Lickert, H., Kutsch, S., Kanzler, B., Tamai, Y., Taketo, M. M., & Kemler, R. (2002). Formation of Multiple Hearts in Mice following Deletion of β-catenin in the Embryonic Endoderm. Developmental Cell, 3(2), 171-181.

Zitierlink: https://hdl.handle.net/11858/00-001M-0000-002B-961C-8

Zusammenfassung

Using Cre/loxP, we conditionally inactivated the β-catenin gene in cells of structures that exhibit important embryonic organizer functions: the visceral endoderm, the node, the notochord, and the definitive endoderm.

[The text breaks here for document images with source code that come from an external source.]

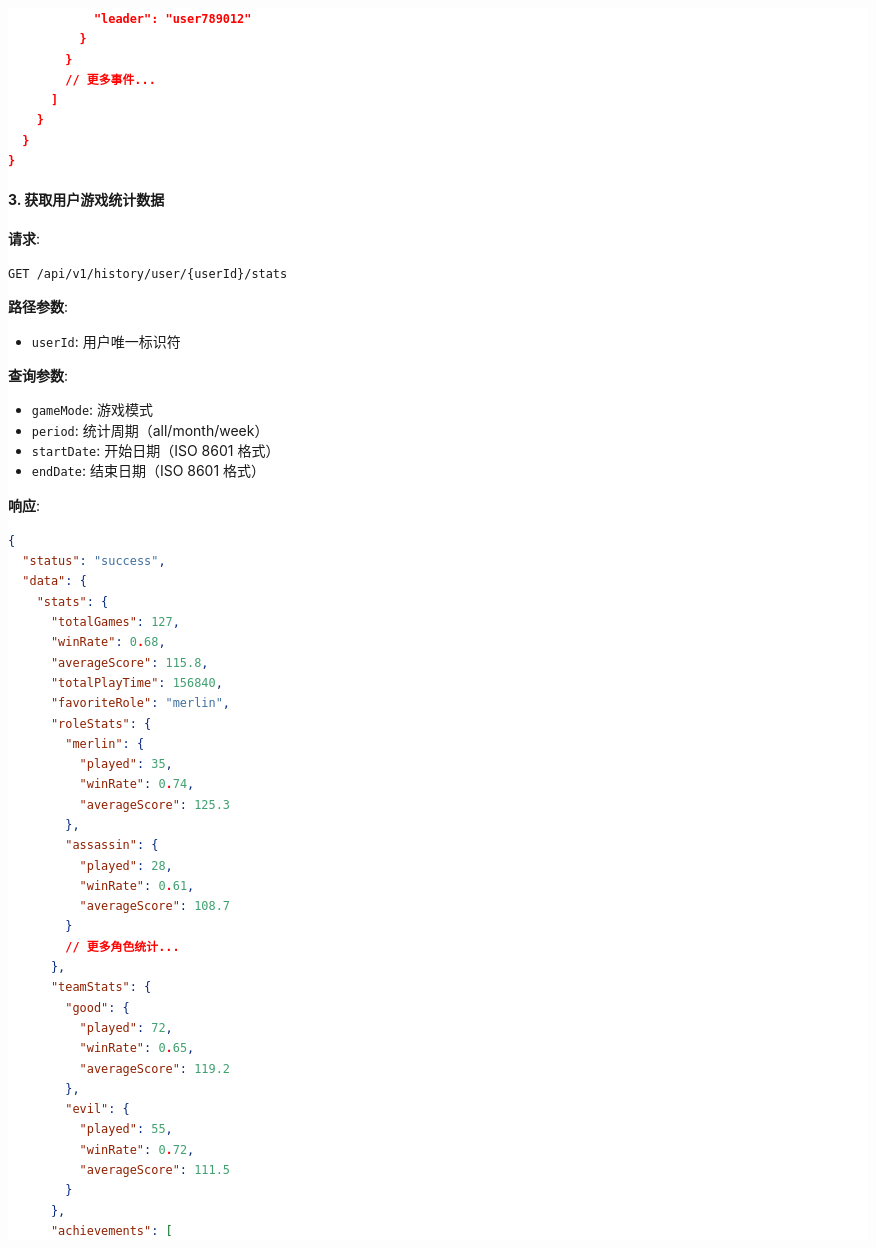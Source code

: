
 ```json
            "leader": "user789012"
          }
        }
        // 更多事件...
      ]
    }
  }
}
```

#### 3. 获取用户游戏统计数据

**请求**:

```
GET /api/v1/history/user/{userId}/stats
```

**路径参数**:

- `userId`: 用户唯一标识符

**查询参数**:

- `gameMode`: 游戏模式
- `period`: 统计周期（all/month/week）
- `startDate`: 开始日期（ISO 8601 格式）
- `endDate`: 结束日期（ISO 8601 格式）

**响应**:

```json
{
  "status": "success",
  "data": {
    "stats": {
      "totalGames": 127,
      "winRate": 0.68,
      "averageScore": 115.8,
      "totalPlayTime": 156840,
      "favoriteRole": "merlin",
      "roleStats": {
        "merlin": {
          "played": 35,
          "winRate": 0.74,
          "averageScore": 125.3
        },
        "assassin": {
          "played": 28,
          "winRate": 0.61,
          "averageScore": 108.7
        }
        // 更多角色统计...
      },
      "teamStats": {
        "good": {
          "played": 72,
          "winRate": 0.65,
          "averageScore": 119.2
        },
        "evil": {
          "played": 55,
          "winRate": 0.72,
          "averageScore": 111.5
        }
      },
      "achievements": [
```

Mesoderm formation was not affected in the mutant embryos, but the node was missing, patterning of the head and trunk was affected, and no notochord or somites were formed. Surprisingly, deletion of β-catenin in the definitive endoderm led to the formation of multiple hearts all along the anterior-posterior (A/P) axis of the embryo. Ectopic hearts developed in parallel with the normal heart in regions of ectopic Bmp2 expression. We provide evidence that ablation of β-catenin in embryonic endoderm changes cell fate from endoderm to precardiac mesoderm, consistent with the existence of bipotential mesendodermal progenitors in mouse embryos.